● Collection entries

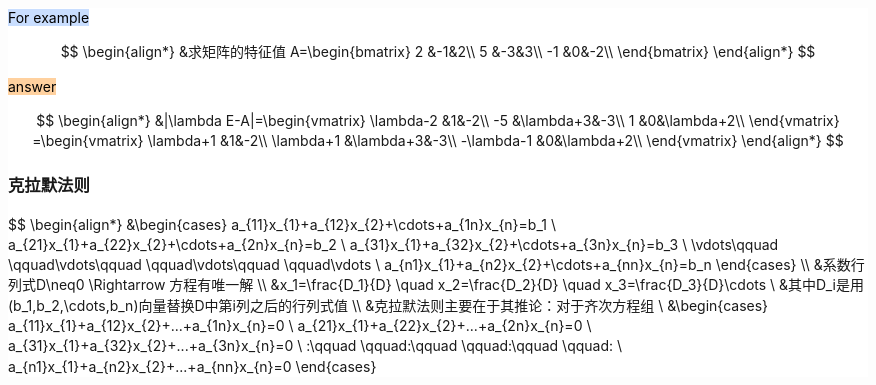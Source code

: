<mark style="background: #ADCCFFA6;">For example</mark> 

$$
\begin{align*}
&求矩阵的特征值
A=\begin{bmatrix}
2 &-1&2\\
5 &-3&3\\
-1 &0&-2\\
\end{bmatrix}
\end{align*}
$$

<mark style="background: #FFB86CA6;">answer</mark> 

$$
\begin{align*}
&|\lambda E-A|=\begin{vmatrix}
\lambda-2 &1&-2\\
-5 &\lambda+3&-3\\
1 &0&\lambda+2\\
\end{vmatrix}
=\begin{vmatrix}
\lambda+1 &1&-2\\
\lambda+1 &\lambda+3&-3\\
-\lambda-1 &0&\lambda+2\\
\end{vmatrix}
\end{align*}
$$

### 克拉默法则

$$
\begin{align*}
&\begin{cases}
a_{11}x_{1}+a_{12}x_{2}+\cdots+a_{1n}x_{n}=b_1
\\
a_{21}x_{1}+a_{22}x_{2}+\cdots+a_{2n}x_{n}=b_2
\\
a_{31}x_{1}+a_{32}x_{2}+\cdots+a_{3n}x_{n}=b_3
\\
\vdots\qquad \qquad\vdots\qquad \qquad\vdots\qquad \qquad\vdots
\\
a_{n1}x_{1}+a_{n2}x_{2}+\cdots+a_{nn}x_{n}=b_n
\end{cases}
\\\\
&系数行列式D\neq0 \Rightarrow 方程有唯一解
\\\\
&x_1=\frac{D_1}{D} \quad x_2=\frac{D_2}{D} \quad x_3=\frac{D_3}{D}\cdots
\\
&其中D_i是用(b_1,b_2,\cdots,b_n)向量替换D中第i列之后的行列式值
\\\\
&克拉默法则主要在于其推论：对于齐次方程组
\\
&\begin{cases}
a_{11}x_{1}+a_{12}x_{2}+...+a_{1n}x_{n}=0
\\
a_{21}x_{1}+a_{22}x_{2}+...+a_{2n}x_{n}=0
\\
a_{31}x_{1}+a_{32}x_{2}+...+a_{3n}x_{n}=0
\\
:\qquad \qquad:\qquad \qquad:\qquad \qquad:
\\
a_{n1}x_{1}+a_{n2}x_{2}+...+a_{nn}x_{n}=0
\end{cases}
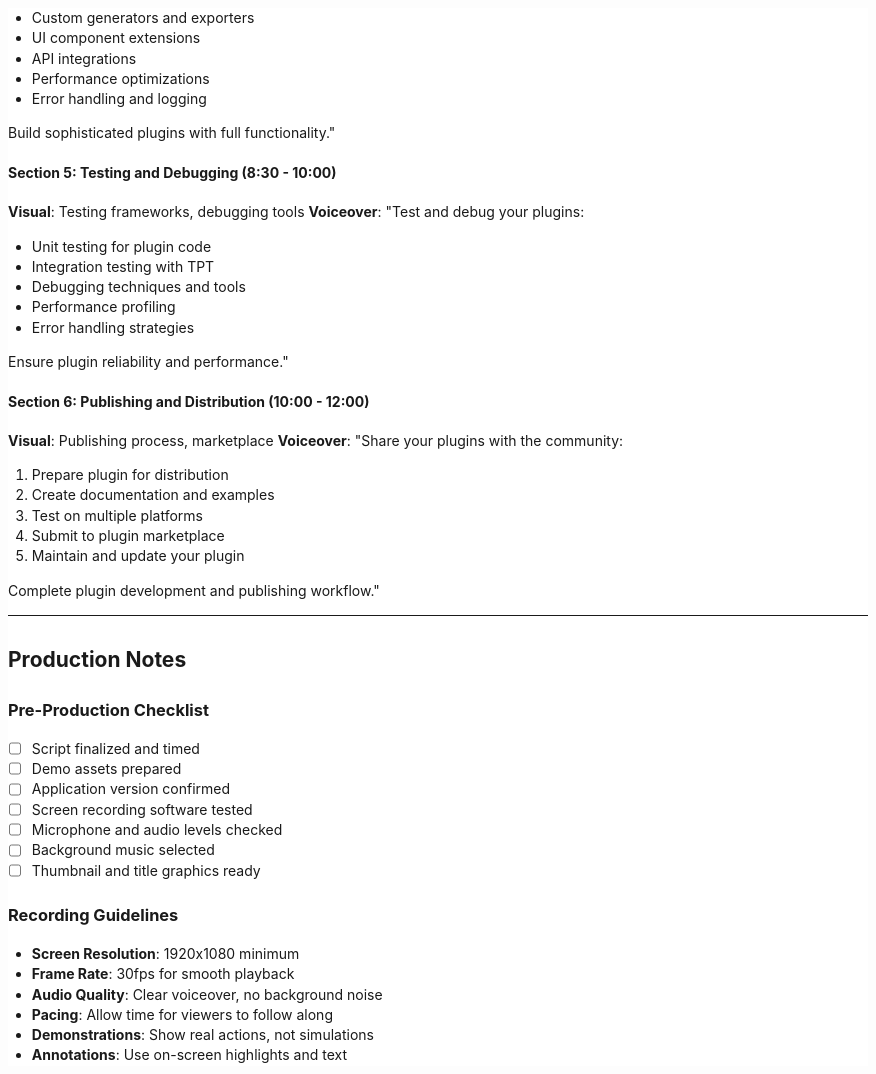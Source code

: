 - Custom generators and exporters
- UI component extensions
- API integrations
- Performance optimizations
- Error handling and logging

Build sophisticated plugins with full functionality."

#### Section 5: Testing and Debugging (8:30 - 10:00)
**Visual**: Testing frameworks, debugging tools
**Voiceover**:
"Test and debug your plugins:

- Unit testing for plugin code
- Integration testing with TPT
- Debugging techniques and tools
- Performance profiling
- Error handling strategies

Ensure plugin reliability and performance."

#### Section 6: Publishing and Distribution (10:00 - 12:00)
**Visual**: Publishing process, marketplace
**Voiceover**:
"Share your plugins with the community:

1. Prepare plugin for distribution
2. Create documentation and examples
3. Test on multiple platforms
4. Submit to plugin marketplace
5. Maintain and update your plugin

Complete plugin development and publishing workflow."

---

## Production Notes

### Pre-Production Checklist
- [ ] Script finalized and timed
- [ ] Demo assets prepared
- [ ] Application version confirmed
- [ ] Screen recording software tested
- [ ] Microphone and audio levels checked
- [ ] Background music selected
- [ ] Thumbnail and title graphics ready

### Recording Guidelines
- **Screen Resolution**: 1920x1080 minimum
- **Frame Rate**: 30fps for smooth playback
- **Audio Quality**: Clear voiceover, no background noise
- **Pacing**: Allow time for viewers to follow along
- **Demonstrations**: Show real actions, not simulations
- **Annotations**: Use on-screen highlights and text
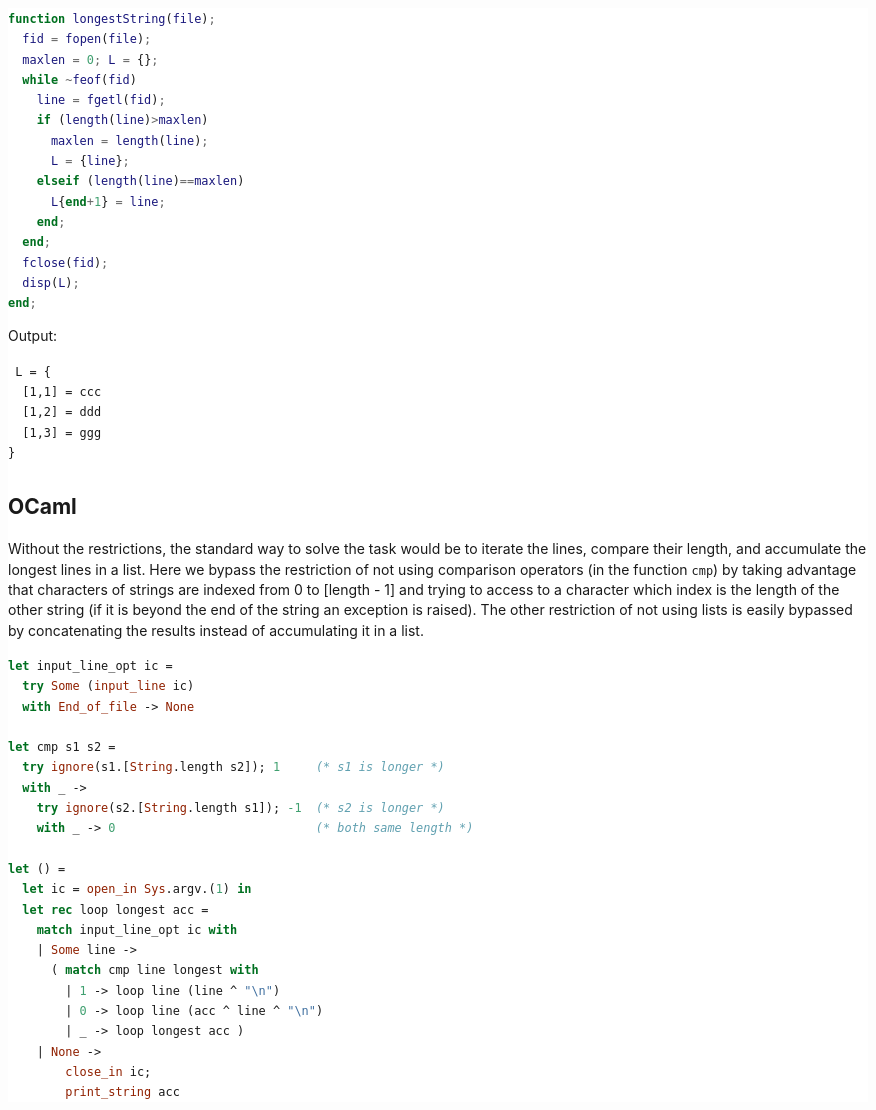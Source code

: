 
```MATLAB
function longestString(file);
  fid = fopen(file);
  maxlen = 0; L = {};
  while ~feof(fid)
    line = fgetl(fid);
    if (length(line)>maxlen)
      maxlen = length(line);
      L = {line};
    elseif (length(line)==maxlen)
      L{end+1} = line;
    end;
  end;
  fclose(fid);
  disp(L);
end;

```


Output:

```txt
 L = {
  [1,1] = ccc
  [1,2] = ddd
  [1,3] = ggg
}
```



## OCaml


Without the restrictions, the standard way to solve the task would be to iterate the lines, compare their length, and accumulate the longest lines in a list. Here we bypass the restriction of not using comparison operators (in the function <code>cmp</code>) by taking advantage that characters of strings are indexed from 0 to [length - 1] and trying to access to a character which index is the length of the other string (if it is beyond the end of the string an exception is raised). The other restriction of not using lists is easily bypassed by concatenating the results instead of accumulating it in a list.


```ocaml
let input_line_opt ic =
  try Some (input_line ic)
  with End_of_file -> None

let cmp s1 s2 =
  try ignore(s1.[String.length s2]); 1     (* s1 is longer *)
  with _ ->
    try ignore(s2.[String.length s1]); -1  (* s2 is longer *)
    with _ -> 0                            (* both same length *)

let () =
  let ic = open_in Sys.argv.(1) in
  let rec loop longest acc =
    match input_line_opt ic with
    | Some line ->
      ( match cmp line longest with
        | 1 -> loop line (line ^ "\n")
        | 0 -> loop line (acc ^ line ^ "\n")
        | _ -> loop longest acc )
    | None ->
        close_in ic;
        print_string acc
```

● Problem description
Set down every line above exactly, pictures excluded.

● Response box
Source code

:<mark style="background: #ADCCFFA6;">For example</mark> 

$$
\begin{align*}
&求矩阵的特征值
A=\begin{bmatrix}
2 &-1&2\\
5 &-3&3\\
-1 &0&-2\\
\end{bmatrix}
\end{align*}
$$

<mark style="background: #FFB86CA6;">answer</mark> 

$$
\begin{align*}
&|\lambda E-A|=\begin{vmatrix}
\lambda-2 &1&-2\\
-5 &\lambda+3&-3\\
1 &0&\lambda+2\\
\end{vmatrix}
=\begin{vmatrix}
\lambda+1 &1&-2\\
\lambda+1 &\lambda+3&-3\\
-\lambda-1 &0&\lambda+2\\
\end{vmatrix}
\end{align*}
$$

### 克拉默法则

$$
\begin{align*}
&\begin{cases}
a_{11}x_{1}+a_{12}x_{2}+\cdots+a_{1n}x_{n}=b_1
\\
a_{21}x_{1}+a_{22}x_{2}+\cdots+a_{2n}x_{n}=b_2
\\
a_{31}x_{1}+a_{32}x_{2}+\cdots+a_{3n}x_{n}=b_3
\\
\vdots\qquad \qquad\vdots\qquad \qquad\vdots\qquad \qquad\vdots
\\
a_{n1}x_{1}+a_{n2}x_{2}+\cdots+a_{nn}x_{n}=b_n
\end{cases}
\\\\
&系数行列式D\neq0 \Rightarrow 方程有唯一解
\\\\
&x_1=\frac{D_1}{D} \quad x_2=\frac{D_2}{D} \quad x_3=\frac{D_3}{D}\cdots
\\
&其中D_i是用(b_1,b_2,\cdots,b_n)向量替换D中第i列之后的行列式值
\\\\
&克拉默法则主要在于其推论：对于齐次方程组
\\
&\begin{cases}
a_{11}x_{1}+a_{12}x_{2}+...+a_{1n}x_{n}=0
\\
a_{21}x_{1}+a_{22}x_{2}+...+a_{2n}x_{n}=0
\\
a_{31}x_{1}+a_{32}x_{2}+...+a_{3n}x_{n}=0
\\
:\qquad \qquad:\qquad \qquad:\qquad \qquad:
\\
a_{n1}x_{1}+a_{n2}x_{2}+...+a_{nn}x_{n}=0
\end{cases}
Source code

: - Custom generators and exporters
- UI component extensions
- API integrations
- Performance optimizations
- Error handling and logging

Build sophisticated plugins with full functionality."

#### Section 5: Testing and Debugging (8:30 - 10:00)
**Visual**: Testing frameworks, debugging tools
**Voiceover**:
"Test and debug your plugins:

- Unit testing for plugin code
- Integration testing with TPT
- Debugging techniques and tools
- Performance profiling
- Error handling strategies

Ensure plugin reliability and performance."

#### Section 6: Publishing and Distribution (10:00 - 12:00)
**Visual**: Publishing process, marketplace
**Voiceover**:
"Share your plugins with the community:

1. Prepare plugin for distribution
2. Create documentation and examples
3. Test on multiple platforms
4. Submit to plugin marketplace
5. Maintain and update your plugin

Complete plugin development and publishing workflow."

---

## Production Notes

### Pre-Production Checklist
- [ ] Script finalized and timed
- [ ] Demo assets prepared
- [ ] Application version confirmed
- [ ] Screen recording software tested
- [ ] Microphone and audio levels checked
- [ ] Background music selected
- [ ] Thumbnail and title graphics ready

### Recording Guidelines
- **Screen Resolution**: 1920x1080 minimum
- **Frame Rate**: 30fps for smooth playback
- **Audio Quality**: Clear voiceover, no background noise
- **Pacing**: Allow time for viewers to follow along
- **Demonstrations**: Show real actions, not simulations
- **Annotations**: Use on-screen highlights and text
Source code

: 
```MATLAB
function longestString(file);
  fid = fopen(file);
  maxlen = 0; L = {};
  while ~feof(fid)
    line = fgetl(fid);
    if (length(line)>maxlen)
      maxlen = length(line);
      L = {line};
    elseif (length(line)==maxlen)
      L{end+1} = line;
    end;
  end;
  fclose(fid);
  disp(L);
end;

```


Output:

```txt
 L = {
  [1,1] = ccc
  [1,2] = ddd
  [1,3] = ggg
}
```



## OCaml


Without the restrictions, the standard way to solve the task would be to iterate the lines, compare their length, and accumulate the longest lines in a list. Here we bypass the restriction of not using comparison operators (in the function <code>cmp</code>) by taking advantage that characters of strings are indexed from 0 to [length - 1] and trying to access to a character which index is the length of the other string (if it is beyond the end of the string an exception is raised). The other restriction of not using lists is easily bypassed by concatenating the results instead of accumulating it in a list.


```ocaml
let input_line_opt ic =
  try Some (input_line ic)
  with End_of_file -> None

let cmp s1 s2 =
  try ignore(s1.[String.length s2]); 1     (* s1 is longer *)
  with _ ->
    try ignore(s2.[String.length s1]); -1  (* s2 is longer *)
    with _ -> 0                            (* both same length *)

let () =
  let ic = open_in Sys.argv.(1) in
  let rec loop longest acc =
    match input_line_opt ic with
    | Some line ->
      ( match cmp line longest with
        | 1 -> loop line (line ^ "\n")
        | 0 -> loop line (acc ^ line ^ "\n")
        | _ -> loop longest acc )
    | None ->
        close_in ic;
        print_string acc
```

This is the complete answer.